Made the earth tremble and the sun afraid

To look upon his agony—the heart

Of a lost world’s Redeemer—overflowed,

Touched by a mourner’s sorrow! Jesus wept!”

This is what Lowell called “inspiration and water.” Alfred de Vigny, a fine spirit and good poet, has tried the same thing in French and succeeded little, if at all, better than the Yankee collegian. The inadequacy of Willis’s Scripture renderings is made more apparent by the fact that his blank verse is not a good vehicle for strong feeling. It is correct and flowing, sometimes musical, but seldom energetic. It favored his tendency to diffuseness and it often degenerates into a kind of accentless oratio soluta, which is only verse because it scans, and only blank verse because it does not rhyme.

Upon the whole the most genuine expression of Willis’s talent in this early volume was in the piece entitled “Better Moments,” which remains one of his best, because one of his most spontaneous poems.

It makes one realize the startling growth of the United States in the last fifty years, to remember that Willis had already won a “national reputation” by his poetry when he left college.
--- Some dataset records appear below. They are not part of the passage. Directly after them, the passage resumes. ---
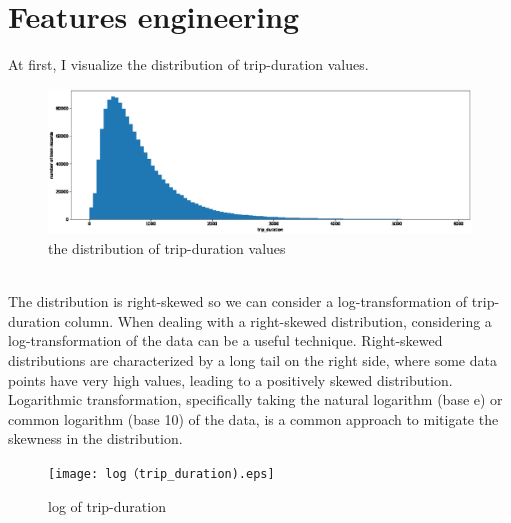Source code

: \section{Features engineering} \label{sec-Features engineering}


At first, I visualize the distribution of trip-duration values.
\begin{figure}[h]
	\centering
	\includegraphics[scale=0.3]{trip_duration.eps}
	\caption{the distribution of trip-duration values}
\end{figure}
\\
The distribution is right-skewed so we can consider a log-transformation of trip-duration column.
When dealing with a right-skewed distribution, considering a log-transformation of the data can be a useful technique. Right-skewed distributions are characterized by a long tail on the right side, where some data points have very high values, leading to a positively skewed distribution.
\\
Logarithmic transformation, specifically taking the natural logarithm (base e) or common logarithm (base 10) of the data, is a common approach to mitigate the skewness in the distribution. 
\begin{figure}[h]
	\centering
	\texttt{[image: log（trip\_duration).eps]}
	\caption{log of trip-duration}
\end{figure}
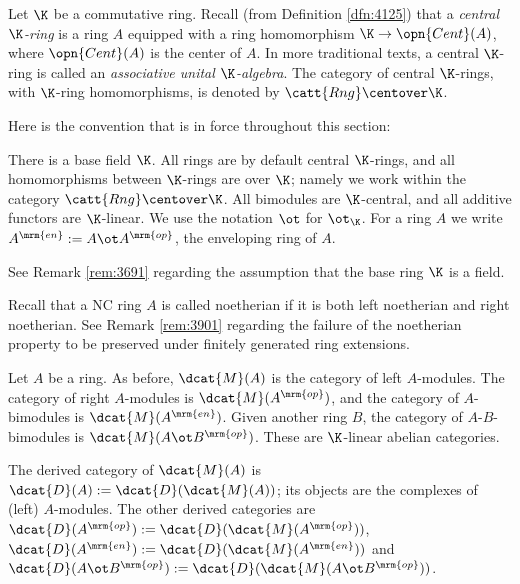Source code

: Let $\K$ be a commutative ring. 
Recall (from Definition \ref{dfn:4125}) that a {\em central $\K$-ring} is a 
ring $A$ equipped with a ring homomorphism $\K \to \opn{Cent}(A)$, where 
$\opn{Cent}(A)$ is the center of $A$. 
In more traditional texts, a central $\K$-ring is called an {\em associative 
unital $\K$-algebra}. The category of central $\K$-rings, with $\K$-ring 
homomorphisms, is denoted by $\catt{Rng} \centover \K$. 

Here is the convention that is in force throughout this section:

\begin{conv} \label{conv:3670} 
There is a  base field $\K$. All rings are by default central 
$\K$-rings, and all homomorphisms between $\K$-rings are over $\K$; namely we 
work within the category $\catt{Rng} \centover \K$.
All bimodules are $\K$-central, and all additive functors are $\K$-linear.
We use the notation $\ot$ for $\ot_{\K}$. For a ring $A$ we write 
$A^{\mrm{en}} := A \ot A^{\mrm{op}}$, the enveloping ring of $A$. 
\end{conv}

See Remark \ref{rem:3691} regarding the assumption that the base ring 
$\K$ is a field.    

Recall that a NC ring $A$ is called noetherian if it
is both left noetherian and right noetherian.
See Remark \ref{rem:3901} regarding the failure of the noetherian property to 
be preserved under finitely generated ring extensions. 

Let $A$ be a ring. As before, $\dcat{M}(A)$ is the category of left 
$A$-modules. The category of right $A$-modules is $\dcat{M}(A^{\mrm{op}})$,
and the category of $A$-bimodules is $\dcat{M}(A^{\mrm{en}})$.
Given another ring $B$, the category of $A$-$B$-bimodules is 
$\dcat{M}(A \ot B^{\mrm{op}})$.
These are $\K$-linear abelian categories. 

The derived category of $\dcat{M}(A)$ is 
$\dcat{D}(A) := \dcat{D}(\dcat{M}(A))$; its objects are the 
complexes of (left) $A$-modules. 
The other derived categories are  
$\dcat{D}(A^{\mrm{op}}) := \dcat{D}(\dcat{M}(A^{\mrm{op}}))$,
$\dcat{D}(A^{\mrm{en}}) := \dcat{D}(\dcat{M}(A^{\mrm{en}}))$
and 
$\dcat{D}(A \ot B^{\mrm{op}}) := \dcat{D}(\dcat{M}(A \ot B^{\mrm{op}}))$.

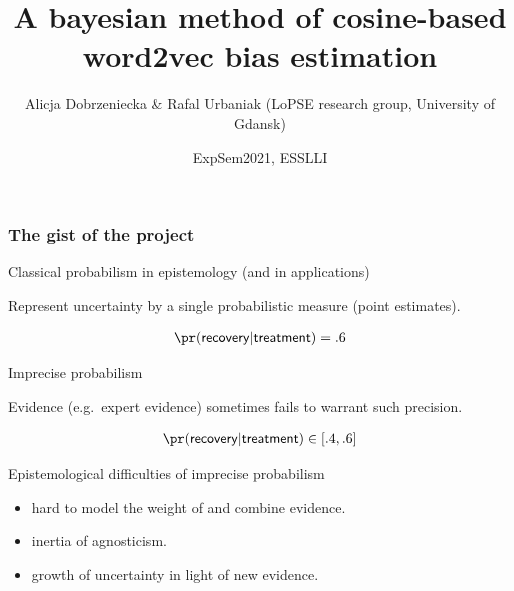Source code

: \documentclass[10pt,ignorenonframetext,x11names, dvipsnames, bibspacing,natbib]{beamer}
\title{\large A bayesian method of cosine-based word2vec bias estimation}
\author{Alicja Dobrzeniecka \& Rafal Urbaniak \footnotesize \newline (LoPSE
research group, University of Gdansk)}
\date{ExpSem2021, ESSLLI}
\begin{document}
\frame{\titlepage}

\begin{frame}

\frametitle{The gist of the project}

\pause

\begin{block}{Classical probabilism in epistemology (and in
applications)}

Represent uncertainty by a single probabilistic measure (point
estimates).

\vspace{-3mm}

\begin{align*}
\pr(\mathsf{recovery}\vert \mathsf{treatment}) & = .6\\
\end{align*}

\vspace{-6mm}

\pause

\end{block}

\begin{block}{Imprecise probabilism}

Evidence (e.g.~expert evidence) sometimes fails to warrant such
precision.

\vspace{-3mm}

\begin{align*}
\pr(\mathsf{recovery}\vert \mathsf{treatment}) & \in [.4,.6]\\
\end{align*}

\vspace{-6mm}

\pause 

\end{block}

\begin{block}{Epistemological difficulties of imprecise probabilism}

\begin{itemize}
\item
  hard to model the weight of and combine evidence.
\item
  inertia of agnosticism.
\item
  growth of uncertainty in light of new evidence.
\end{itemize}

\end{block}

\end{frame}
\end{document}
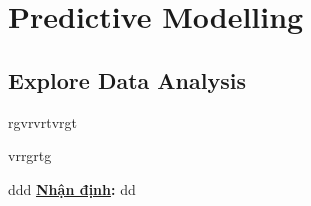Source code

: \chapter{Predictive Modelling}

\section{Explore Data Analysis}

rgvrvrtvrgt \par
vrrgrtg \par

ddd \textbf{\underline{Nhận định}:} dd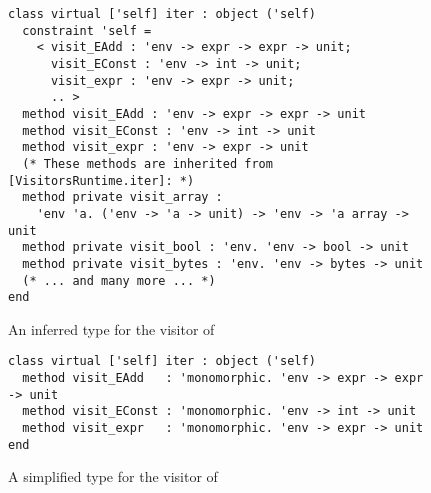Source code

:\begin{figure}[t]
\begin{mdframed}[backgroundcolor=green!10]
\begin{lstlisting}
class virtual ['self] iter : object ('self)
  constraint 'self =
    < visit_EAdd : 'env -> expr -> expr -> unit;
      visit_EConst : 'env -> int -> unit;
      visit_expr : 'env -> expr -> unit;
      .. >
  method visit_EAdd : 'env -> expr -> expr -> unit
  method visit_EConst : 'env -> int -> unit
  method visit_expr : 'env -> expr -> unit
  (* These methods are inherited from [VisitorsRuntime.iter]: *)
  method private visit_array :
    'env 'a. ('env -> 'a -> unit) -> 'env -> 'a array -> unit
  method private visit_bool : 'env. 'env -> bool -> unit
  method private visit_bytes : 'env. 'env -> bytes -> unit
  (* ... and many more ... *)
end
\end{lstlisting}
\end{mdframed}
\caption{An inferred type for the \iter visitor of }
\label{fig:inferred}
\end{figure}

\begin{figure}[t]
\begin{mdframed}[backgroundcolor=green!10]
\begin{lstlisting}
class virtual ['self] iter : object ('self)
  method visit_EAdd   : 'monomorphic. 'env -> expr -> expr -> unit
  method visit_EConst : 'monomorphic. 'env -> int -> unit
  method visit_expr   : 'monomorphic. 'env -> expr -> unit
end
\end{lstlisting}
\end{mdframed}
\caption{A simplified type for the \iter visitor of }
\label{fig:simplified}
\end{figure}

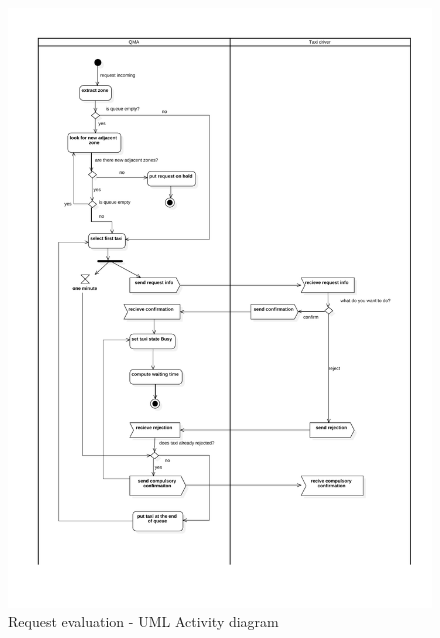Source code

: \begin{figure}[H]
\begin{centering}
\includegraphics[bb=20bp 60bp 580bp 815bp,scale=0.7]{specific-requirements/3.6-other-uml/image/activity}
\par\end{centering}

\protect\caption{Request evaluation - UML Activity diagram}


\end{figure}

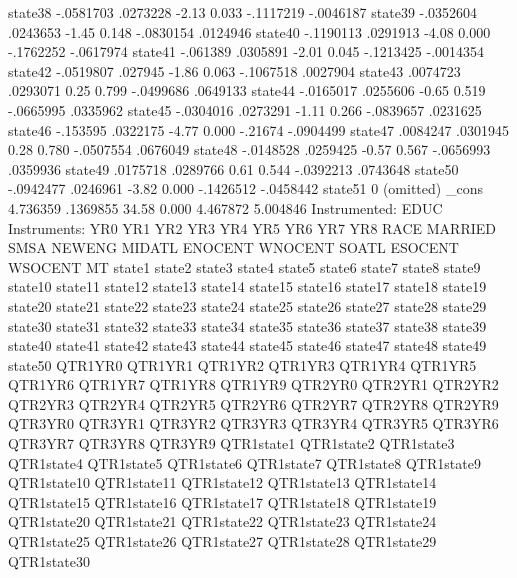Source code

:      state38 {\VBAR}  -.0581703   .0273228    -2.13   0.033    -.1117219   -.0046187
     state39 {\VBAR}  -.0352604   .0243653    -1.45   0.148    -.0830154    .0124946
     state40 {\VBAR}  -.1190113   .0291913    -4.08   0.000    -.1762252   -.0617974
     state41 {\VBAR}   -.061389   .0305891    -2.01   0.045    -.1213425   -.0014354
     state42 {\VBAR}  -.0519807    .027945    -1.86   0.063    -.1067518    .0027904
     state43 {\VBAR}   .0074723   .0293071     0.25   0.799    -.0499686    .0649133
     state44 {\VBAR}  -.0165017   .0255606    -0.65   0.519    -.0665995    .0335962
     state45 {\VBAR}  -.0304016   .0273291    -1.11   0.266    -.0839657    .0231625
     state46 {\VBAR}   -.153595   .0322175    -4.77   0.000      -.21674   -.0904499
     state47 {\VBAR}   .0084247   .0301945     0.28   0.780    -.0507554    .0676049
     state48 {\VBAR}  -.0148528   .0259425    -0.57   0.567    -.0656993    .0359936
     state49 {\VBAR}   .0175718   .0289766     0.61   0.544    -.0392213    .0743648
     state50 {\VBAR}  -.0942477   .0246961    -3.82   0.000    -.1426512   -.0458442
     state51 {\VBAR}          0  (omitted)
       _cons {\VBAR}   4.736359   .1369855    34.58   0.000     4.467872    5.004846
Instrumented:  EDUC
Instruments:   YR0 YR1 YR2 YR3 YR4 YR5 YR6 YR7 YR8 RACE MARRIED SMSA NEWENG
               MIDATL ENOCENT WNOCENT SOATL ESOCENT WSOCENT MT state1 state2
               state3 state4 state5 state6 state7 state8 state9 state10
               state11 state12 state13 state14 state15 state16 state17
               state18 state19 state20 state21 state22 state23 state24
               state25 state26 state27 state28 state29 state30 state31
               state32 state33 state34 state35 state36 state37 state38
               state39 state40 state41 state42 state43 state44 state45
               state46 state47 state48 state49 state50 QTR1YR0 QTR1YR1
               QTR1YR2 QTR1YR3 QTR1YR4 QTR1YR5 QTR1YR6 QTR1YR7 QTR1YR8
               QTR1YR9 QTR2YR0 QTR2YR1 QTR2YR2 QTR2YR3 QTR2YR4 QTR2YR5
               QTR2YR6 QTR2YR7 QTR2YR8 QTR2YR9 QTR3YR0 QTR3YR1 QTR3YR2
               QTR3YR3 QTR3YR4 QTR3YR5 QTR3YR6 QTR3YR7 QTR3YR8 QTR3YR9
               QTR1state1 QTR1state2 QTR1state3 QTR1state4 QTR1state5
               QTR1state6 QTR1state7 QTR1state8 QTR1state9 QTR1state10
               QTR1state11 QTR1state12 QTR1state13 QTR1state14 QTR1state15
               QTR1state16 QTR1state17 QTR1state18 QTR1state19 QTR1state20
               QTR1state21 QTR1state22 QTR1state23 QTR1state24 QTR1state25
               QTR1state26 QTR1state27 QTR1state28 QTR1state29 QTR1state30

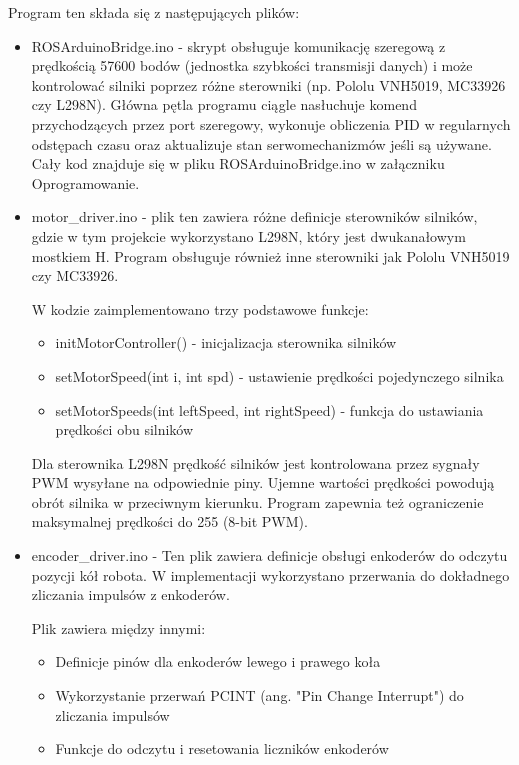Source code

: \documentclass[a4paper,twoside,12pt]{book}
\begin{document}
Program ten składa się z następujących plików:
\begin{itemize}
	\item ROSArduinoBridge.ino -  skrypt obsługuje komunikację szeregową z prędkością 57600 bodów (jednostka szybkości transmisji danych) i może kontrolować silniki poprzez różne sterowniki (np. Pololu VNH5019, MC33926 czy L298N). 
	Główna pętla programu ciągle nasłuchuje komend przychodzących przez port szeregowy, wykonuje obliczenia PID w regularnych odstępach czasu oraz aktualizuje stan serwomechanizmów jeśli są używane. Cały kod znajduje się w pliku ROSArduinoBridge.ino w załączniku Oprogramowanie.
	\newpage
	\item motor\_driver.ino - plik ten zawiera różne definicje sterowników silników, gdzie w tym projekcie wykorzystano  L298N, który jest dwukanałowym mostkiem H. Program obsługuje również inne sterowniki jak Pololu VNH5019 czy MC33926.

	W kodzie zaimplementowano trzy podstawowe funkcje:
	\begin{itemize}
	\item initMotorController() - inicjalizacja sterownika silników
	\item setMotorSpeed(int i, int spd) - ustawienie prędkości pojedynczego silnika 
	\item setMotorSpeeds(int leftSpeed, int rightSpeed) - funkcja do ustawiania prędkości obu silników
	\end{itemize}

	Dla sterownika L298N prędkość silników jest kontrolowana przez sygnały PWM wysyłane na odpowiednie piny. Ujemne wartości prędkości powodują obrót silnika w przeciwnym kierunku. Program zapewnia też ograniczenie maksymalnej prędkości do 255 (8-bit PWM).
	\item encoder\_driver.ino - Ten plik zawiera definicje obsługi enkoderów do odczytu pozycji kół robota. W implementacji wykorzystano przerwania do dokładnego zliczania impulsów z enkoderów.

	Plik zawiera między innymi:
	\begin{itemize}
	\item Definicje pinów dla enkoderów lewego i prawego koła
	\item Wykorzystanie przerwań PCINT (ang. "Pin Change Interrupt") do zliczania impulsów
	\item Funkcje do odczytu i resetowania liczników enkoderów
	\end{itemize}

	


\end{itemize}
\end{document}

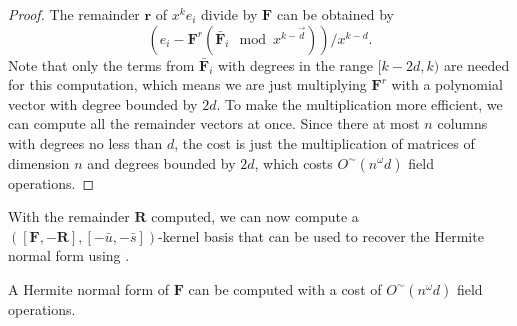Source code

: \begin{proof}
The remainder $\mathbf{r}$ of $x^{k}e_{i}$ divide by $\mathbf{F}$
can be obtained by 
\[
\left(e_{i}-\mathbf{F}^{r}\left(\bar{\mathbf{F}}_{i}\mod x^{k-\vec{d}}\right)\right)/x^{k-d}.
\]
Note that only the terms from $\bar{\mathbf{F}}_{i}$ with degrees
in the range $[k-2d,k)$ are needed for this computation, which means
we are just multiplying $\mathbf{F}^{r}$ with a polynomial vector
with degree bounded by $2d$. To make the multiplication more efficient,
we can compute all the remainder vectors at once. Since there at most
$n$ columns with degrees no less than $d$, the cost is just the
multiplication of matrices of dimension $n$ and degrees bounded by
$2d$, which costs $O^{\sim}\left(n^{\omega}d\right)$ field operations.
\end{proof}
With the remainder $\mathbf{R}$ computed, we can now compute a $\left(\left[\mathbf{F},-\mathbf{R}\right],\left[-\bar{u},-\bar{s}\right]\right)$-kernel
basis that can be used to recover the Hermite normal form using .
\begin{thm}
A Hermite normal form of $\mathbf{F}$ can be computed with a cost
of \textup{$O^{\sim}\left(n^{\omega}d\right)$ field operations.}\end{thm}

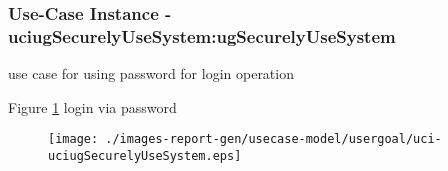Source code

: 
	\subsubsection{Use-Case Instance - uciugSecurelyUseSystem:ugSecurelyUseSystem}
	
	use case for using password for login operation		  
	\begin{operationmodel}
	
	\end{operationmodel} 

	
	Figure \ref{fig:lu.uni.lassy.excalibur.examples.icrash-RE-UC-uci-uciugSecurelyUseSystem}
	login via password
	
	\begin{figure}[htbp]
	\begin{center}
	
	\texttt{[image: ./images-report-gen/usecase-model/usergoal/uci-uciugSecurelyUseSystem.eps]}
	\end{center}
	\caption[lu.uni.lassy.excalibur.examples.icrash Sequence Diagram: uci-uciugSecurelyUseSystem]{}
	\label{fig:lu.uni.lassy.excalibur.examples.icrash-RE-UC-uci-uciugSecurelyUseSystem}
	\end{figure}
	\vspace{0.5cm}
The air was much thinner then, American literature much scantier, the population so small and so comparatively homogeneous, that the suffrages of a few hundreds of readers in New York, Boston, New Haven, and Philadelphia, and the praises of a few dozen journals were enough to bestow fame. What undergraduate nowadays, however clever or precocious, could hope to make his voice heard beyond the limits of the college yard?

It remains only to mention that the presence in New Haven of the two poets Percival and Hillhouse, when Willis was a student there, was not without influence on his literary development. Percival went to West Point as Professor of Chemistry in 1824 and did not come back to New Haven until 1827, but Hillhouse resided constantly at his beautiful home in the outskirts of the city, “Sachem’s Wood.” His Master’s Oration, “The Education of a Poet,” and his Phi Beta Kappa poem, “The Judgment,” had given him great fame in the university as an orator and poet. “‘Hadad’ was published in 1825,” wrote Willis, “during my second year in college, and to me it was the opening of a new heaven of imagination. The leading characters possessed me for months, and the bright, clear, harmonious language was, for a long time, constantly in my ears.” Of its author he said, “In no part of the world have I seen a man of more distinguished mien.… Though my acquaintance with him was slight, he confided to me, in a casual conversation, the plan of a series of dramas, different from all he had attempted, upon which he designed to work with the first mood and leisure he could command.”